Returning to the case of the twentysomething-year-old patient in the intensive care unit, his assault did not end with the Israeli rocket attack that tore his body apart. He was subsequently subjected to more insidious forms of violence by the Occupation: his ability to fight off infection was compromised because of malnutrition due to ongoing limitations on entry of nutritious food; he developed pneumonia from spread of bacteria in the unit due to restrictions on entry of cleaning supplies and personal protective equipment; and once he developed the pneumonia, his treatment options were severely limited due to an insufficient supply of effective antibiotics.

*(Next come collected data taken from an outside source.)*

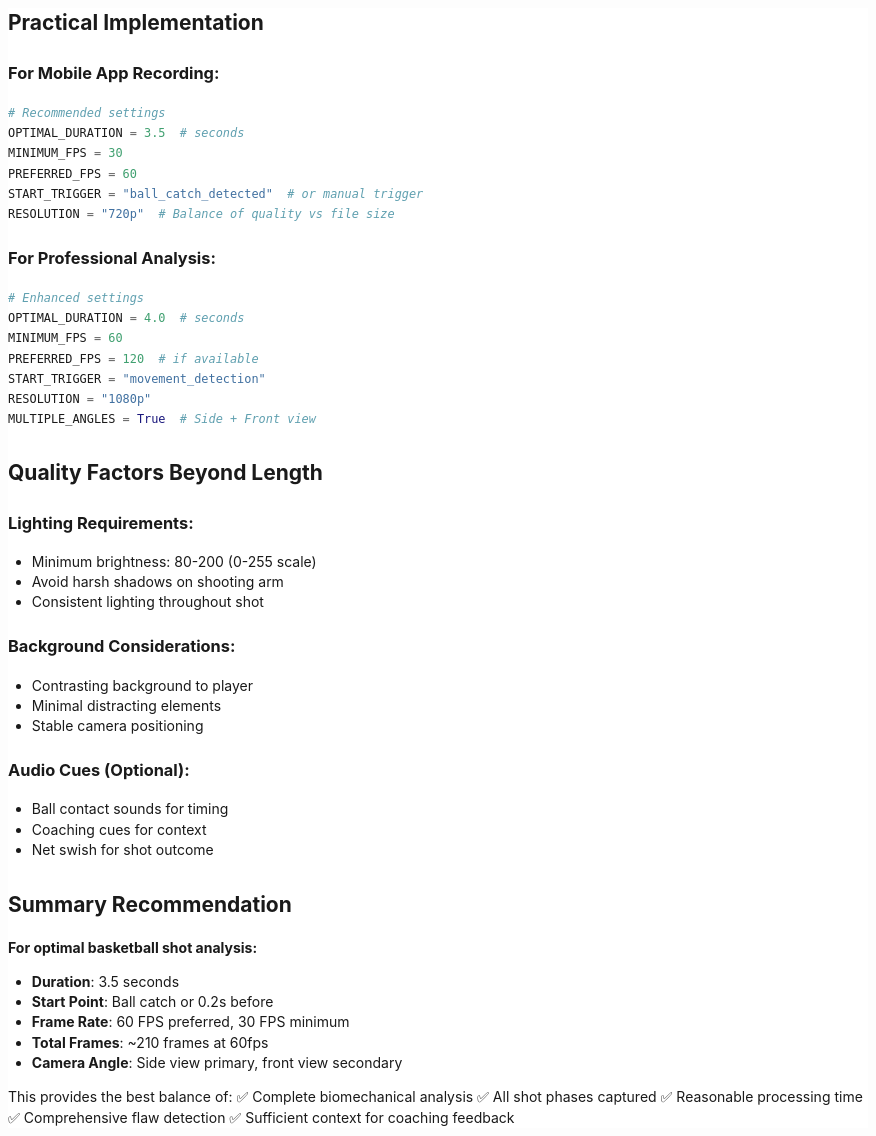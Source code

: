 ## Practical Implementation

### **For Mobile App Recording:**
```python
# Recommended settings
OPTIMAL_DURATION = 3.5  # seconds
MINIMUM_FPS = 30
PREFERRED_FPS = 60
START_TRIGGER = "ball_catch_detected"  # or manual trigger
RESOLUTION = "720p"  # Balance of quality vs file size
```

### **For Professional Analysis:**
```python
# Enhanced settings
OPTIMAL_DURATION = 4.0  # seconds
MINIMUM_FPS = 60
PREFERRED_FPS = 120  # if available
START_TRIGGER = "movement_detection"
RESOLUTION = "1080p"
MULTIPLE_ANGLES = True  # Side + Front view
```

## Quality Factors Beyond Length

### **Lighting Requirements:**
- Minimum brightness: 80-200 (0-255 scale)
- Avoid harsh shadows on shooting arm
- Consistent lighting throughout shot

### **Background Considerations:**
- Contrasting background to player
- Minimal distracting elements
- Stable camera positioning

### **Audio Cues (Optional):**
- Ball contact sounds for timing
- Coaching cues for context
- Net swish for shot outcome

## Summary Recommendation

**For optimal basketball shot analysis:**
- **Duration**: 3.5 seconds
- **Start Point**: Ball catch or 0.2s before
- **Frame Rate**: 60 FPS preferred, 30 FPS minimum
- **Total Frames**: ~210 frames at 60fps
- **Camera Angle**: Side view primary, front view secondary

This provides the best balance of:
✅ Complete biomechanical analysis
✅ All shot phases captured
✅ Reasonable processing time
✅ Comprehensive flaw detection
✅ Sufficient context for coaching feedback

I encountered many such patients in Gaza. An elderly woman who developed an infected pressure ulcer on her hip from prolonged sitting on the hard floor of her tent resulting in sepsis and requiring surgical debridement and intravenous antibiotics; a young woman who developed a highly contagious parasitic infestation from scabies due to overcrowding and poor hygiene conditions in her family’s tent; another woman who developed severe gastroenteritis and diarrhea likely from drinking contaminated water leading to dehydration and kidney failure.
A discussion on the threat posed by infectious diseases in Gaza would be incomplete, however, without addressing frontline healthcare workers, who play essential roles in preventing and slowing the spread of infections in the healthcare setting. Gaza’s doctors, nurses, and infection preventionists have endured great difficulty during the genocide, facing multiple displacements and challenges in securing food and clean water. One of the doctors I spoke with, whose best friend had been killed, told me everyone in Gaza had lost someone or something precious to them.
Other hospital staff, particularly those in leadership positions, like Dr. Hussam Abu Safiya, the director of Kamal Adwan Hospital, have been kidnapped, tortured, and unlawfully detained by the Occupation, while others like Dr. Hammam Alloh, a nephrologist from Al-Shifa Hospital, have been murdered, leaving critical gaps in the healthcare workforce; such gaps have been linked to increased risk of hospital-acquired infections.
Gaza’s medical students and trainees have also been denied their right to medical education, including education and training on infection prevention and antimicrobial stewardship, over the preceding two and a half years of assault. This poses serious challenges to curbing and decelerating the emergence of antimicrobial resistance in Gaza’s teaching hospitals.
Addressing the growing threat of infectious diseases in Gaza requires bold, urgent action. Firstly, a true ceasefire must be enacted. This includes lifting restrictions on entry of lifesaving medical supplies and medicines, particularly antibiotics. Humanitarian workers must be allowed unimpeded access into Gaza and currently imprisoned healthcare workers must be freed. Patients requiring specialty care must be allowed medical evacuation—many of these patients succumb to infectious complications while awaiting safe passage. Resources must be allocated to rebuilding Gaza’s sanitation infrastructure, healthcare system, and laboratory capacity. Only with these prerequisites in place can hospital infection prevention and control and antimicrobial stewardship programs realize their full potential. Finally, the systems of apartheid and occupation that created the conditions for medicide must be dismantled; Israel must be held accountable for its genocidal actions in Gaza.